Aliás, o projeto original do romance já traria essa dualidade entre um personagem de humanas e outro de exatas. Xerxenesky começou a escrita em 2017, em uma residência literária da Fondation Jan Michalski, no vilarejo de Montricher, na Suíça. Era outro livro: seria uma história ambientada em São Paulo, sobre duas pessoas que se descobriam imortais.
Autor de romances como Areia nos Dentes (2008), F (2014) e As Perguntas (2017), o escritor lembra que naquele tempo estava um pouco cansado de cultura pop. Então, sentiu necessidade de reinventar seu estilo.
— Fiquei muito apaixonado pela Suíça. É um país de que ninguém fala bem porque não tem muito o que fazer lá, só tem vaquinhas (risos), mas me apaixonei pelos campos, pelas caminhadas longas. Percebi que não tinha obrigação de escrever uma narrativa fantástica de cultura pop. Posso fazer uma história só daqui, mais próxima dos meus interesses atuais —relata.

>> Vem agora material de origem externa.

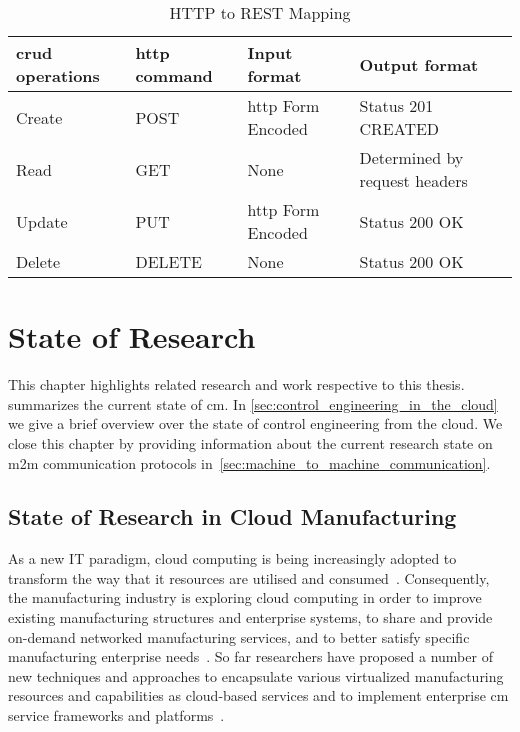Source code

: \documentclass[
a4paper,
twoside,
headsepline,
cleardoublepage=empty,
parskip=half,
draft=false
]{scrbook}
\begin{document}
			\begin{table}[hbtp]
				\centering
				\caption{HTTP to REST Mapping}
				\label{tab:http_rest_mapping}
				\begin{tabular}{@{}llll@{}}
					\toprule
					\gls{crud} operations & \gls{http} command & Input format & Output format
					\\ \midrule
					Create & POST & \gls{http} Form Encoded & Status 201 CREATED
					\\ \midrule
					Read & GET & None & Determined by request headers 
					\\ \midrule
					Update & PUT & \gls{http} Form Encoded & Status 200 OK
					\\ \midrule
					Delete & DELETE & None & Status 200 OK
					\\ \bottomrule
				\end{tabular}
			\end{table}

	\chapter{State of Research} \label{ch:state_of_the_Science}

		This chapter highlights related research and work respective to this thesis.  summarizes the current state of \gls{cm}. In \cref{sec:control_engineering_in_the_cloud} we give a brief overview over the state of control engineering from the cloud. We close this chapter by providing information about the current research state on \gls{m2m} communication protocols in~\cref{sec:machine_to_machine_communication}.

		\section{State of Research in Cloud Manufacturing}\label{sec:state_of_science_cloud_manufacturing}

			As a new IT paradigm, cloud computing is being increasingly adopted to transform the way that \gls{it} resources are utilised and consumed~\cite{li2010cloud}. 
			Consequently, the manufacturing industry is exploring cloud computing in order to improve existing manufacturing structures and enterprise systems, to
			share and provide on-demand networked manufacturing services, and to better satisfy specific manufacturing enterprise needs~\cite{he2015state}.
			So far researchers have proposed a number of new techniques and approaches to encapsulate various virtualized manufacturing resources and capabilities as cloud-based services and to implement enterprise \gls{cm} service frameworks and platforms~\cite{tao2011cloud}.
			
\end{document}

Ao longo de Uma Tristeza Infinita, Nicolas começa a ser tomado pela depressão (ainda chamada de melancolia na narrativa). Ele é um protagonista, a princípio, cético que passa por transformações: acumula aflições e culpas do passado, se sente inseguro e apossado pela paranoia no presente e teme pelo futuro. É um personagem que converge questões íntimas com históricas.

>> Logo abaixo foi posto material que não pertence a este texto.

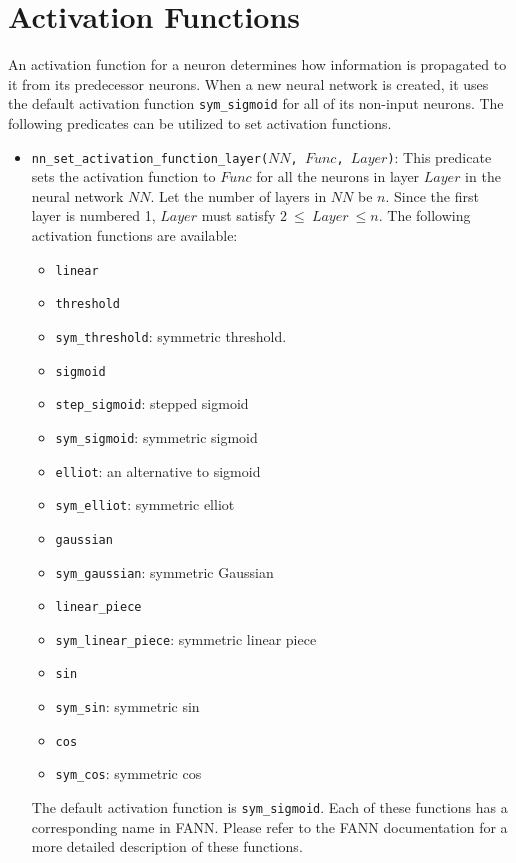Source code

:\section{Activation Functions}
An activation function for a neuron determines how information is propagated to it from its predecessor neurons. When a new neural network is created, it uses the default activation function \texttt{sym\_sigmoid} for all of its non-input neurons. The following predicates can be utilized to set activation functions.

\begin{itemize}
\item \texttt{nn\_set\_activation\_function\_layer($NN$, $Func$, $Layer$)}: This predicate sets the activation function to $Func$ for all the neurons in layer $Layer$ in the neural network $NN$. Let the number of layers in $NN$ be $n$. Since the first layer is numbered 1, $Layer$ must satisfy $2\ \le\ Layer\ \le n$. The following activation functions are available:
\begin{itemize}
\item \texttt{linear}
\item \texttt{threshold}
\item \texttt{sym\_threshold}: symmetric threshold.
\item \texttt{sigmoid}
\item \texttt{step\_sigmoid}: stepped sigmoid
\item \texttt{sym\_sigmoid}: symmetric sigmoid
\item \texttt{elliot}: an alternative to sigmoid
\item \texttt{sym\_elliot}: symmetric elliot
\item \texttt{gaussian}
\item \texttt{sym\_gaussian}: symmetric Gaussian
\item \texttt{linear\_piece}
\item \texttt{sym\_linear\_piece}: symmetric linear piece
\item \texttt{sin}
\item \texttt{sym\_sin}: symmetric sin
\item \texttt{cos}
\item \texttt{sym\_cos}: symmetric cos
\end{itemize}
The default activation function is \texttt{sym\_sigmoid}. Each of these functions has a corresponding name in FANN. Please refer to the FANN documentation for a more detailed description of these functions.


\end{itemize}
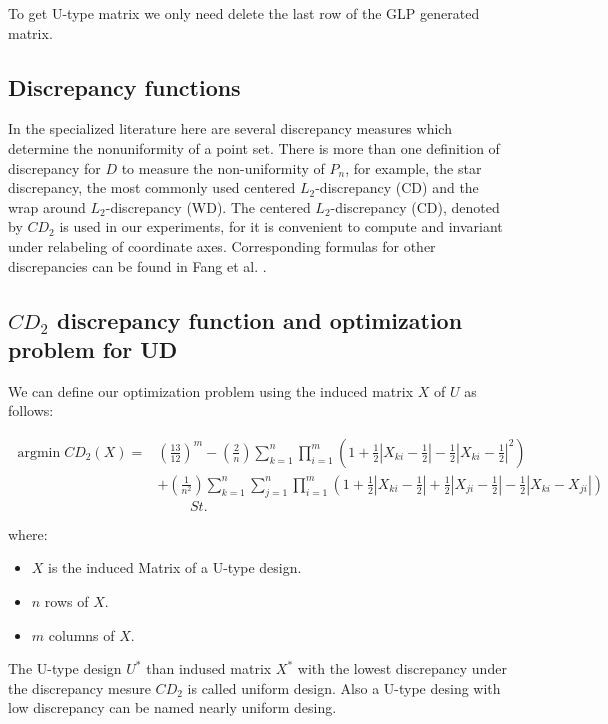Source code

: \documentclass[a4paper,10pt]{llncs}
\begin{document}
To get U-type matrix we only need delete the last row of the GLP generated matrix.

\subsection{Discrepancy functions}

In the specialized literature here are several discrepancy measures which determine the nonuniformity of a point set. There is more than one definition of discrepancy for $D$ to measure the
non-uniformity of $P_n$, for example, the star discrepancy, the most commonly used centered $L_2$-discrepancy (CD) and the wrap around $L_2$-discrepancy (WD). The centered $L_2$-discrepancy (CD),
denoted by $CD_2$ is used in our experiments, for it is convenient to compute and invariant under relabeling of coordinate axes. Corresponding formulas for other discrepancies can be found in Fang et al. \cite{fang2003j}.

\subsection{$CD_2$ discrepancy function and optimization problem for UD}

We can define our optimization problem using the induced matrix $X$ of $U$ as follows:

\begin{eqnarray}
\mathop{\mathrm{argmin}} CD_2(X) =& \left(\frac{13}{12}\right)^m - \left(\frac{2}{n}\right) \sum_{k=1}^n \prod_{i=1}^m \left(1+\frac{1}{2} |X_{ki}-\frac{1}{2}| - \frac{1}{2} |X_{ki}-\frac{1}{2}|^2  \right)& \\
& + \left(\frac{1}{n^2}\right) \sum_{k=1}^n \sum_{j=1}^n \prod_{i=1}^m \left(1+\frac{1}{2} |X_{ki}-\frac{1}{2}| + \frac{1}{2} |X_{ji}-\frac{1}{2}| - \frac{1}{2} |X_{ki}-X_{ji}| \right)& \nonumber 
\end{eqnarray}
 $\quad \quad \quad \quad \quad \quad \quad \quad \quad \quad \quad \quad \quad St.$ %

 where:
 \begin{itemize}
  \item $X$ is the induced Matrix of a U-type design.
  \item $n$ rows of $X$.
  \item $m$ columns of $X$.
 \end{itemize}

The U-type design $U^*$ than indused matrix $X^*$ with the lowest discrepancy under the discrepancy mesure $CD_2$ is called uniform design.  Also a U-type desing with low discrepancy can be named nearly uniform desing\cite{ma2004new}.
 
\end{document}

— É uma pessoa que tem um verniz de certeza, que tem que ter a figura de autoridade do médico para a sociedade. Mas, por dentro, ele é um amontoado de contradições que vão ficando cada vez mais aparentes. O que norteia o livro é a crise dele, que vai derretendo esse verniz de pessoa que tem as repostas e expõe a vulnerabilidade de um ser humano cheio de dúvidas — diz Xerxenesky.
Pós-fascismo
Embora o romance seja ambientado nos anos 1950, também são apresentados acontecimentos de antes e durante a Segunda Guerra. A narrativa relembra a escalada do nazifascismo, analisando como as pessoas deixaram essa doutrina se introjetar em sua política: "A imensa maioria da população apoiou Hitler e seus correligionários. Claro, ninguém o elegeu para que ele invadisse a Polônia do dia para a noite. Mas todos os seus eleitores sabiam muito bem das posturas racistas e antissemitas de Hitler, afinal, ele nunca tentou escondê-las".

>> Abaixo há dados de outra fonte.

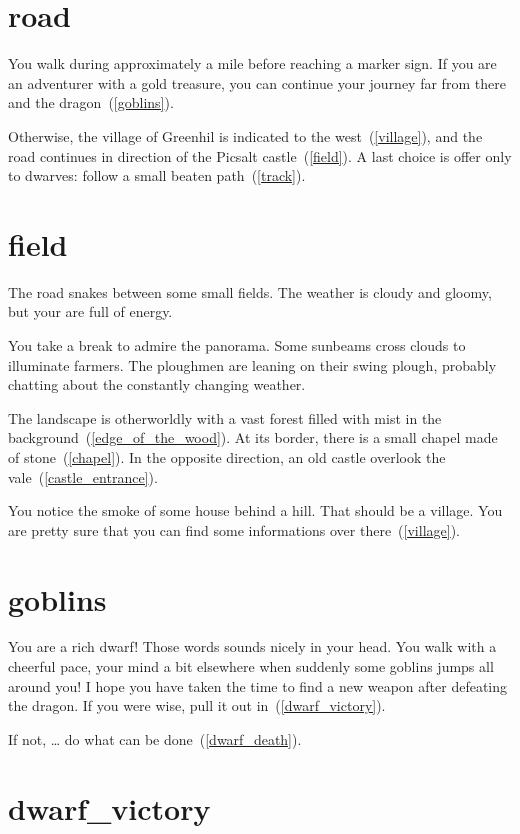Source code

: \section{road}

You walk during approximately a mile before reaching a marker sign. If you are
an adventurer with a gold treasure, you can continue your journey far from there and
the dragon~(\ref{goblins}).

Otherwise, the village of Greenhil is indicated to the west~(\ref{village}), and
the road continues in direction of the Picsalt castle~(\ref{field}). A last
choice is offer only to dwarves: follow a small beaten path~(\ref{track}).

\section{field}

The road snakes between some small fields. The weather is cloudy and gloomy, but
your are full of energy.

You take a break to admire the panorama. Some sunbeams cross clouds to
illuminate farmers. The ploughmen are leaning on their swing plough, probably
chatting about the constantly changing weather.

The landscape is otherworldly with a vast forest filled with mist in the
background~(\ref{edge_of_the_wood}). At its border, there is a small chapel made
of stone~(\ref{chapel}). In the opposite direction, an old castle overlook the
vale~(\ref{castle_entrance}).

You notice the smoke of some house behind a hill. That should be a village. You
are pretty sure that you can find some informations over there~(\ref{village}).


\section{goblins}

You are a rich dwarf! Those words sounds nicely in your head. You walk with a
cheerful pace, your mind a bit elsewhere when suddenly some goblins jumps all
around you! I hope you have taken the time to find a new weapon after defeating
the dragon. If you were wise, pull it out in~(\ref{dwarf_victory}).

If not, … do what can be done~(\ref{dwarf_death}).

\section{dwarf_victory}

Outro ponto delicado que o livro aborda é a convivência das vítimas com aqueles que apoiaram o regime responsável pelas mortes de seus amigos e familiares – fosse em "balcões de bar, ônibus, filas de banco e calçadas". Essa camada do romance começou a ganhar força a partir das eleições presidenciais de 2018. A intenção de Xerxenesky era usar uma imaginação histórica para encontrar no passado coisas que possam servir para pensar questões do presente. Então, há muitas deixas no livro que são relacionáveis ao Brasil dos últimos anos.
— O que me interessa nesse livro é que ele se passa no pós-fascismo. Viver o trauma, sabendo que você vai ter que conviver com aqueles apoiadores. Que as pessoas estão trabalhando ali na padaria, sentadas ao lado no restaurante. Acho que é importante a gente pensar no Brasil em um pós. Porque um dia isso vai ter que acabar — aponta o autor.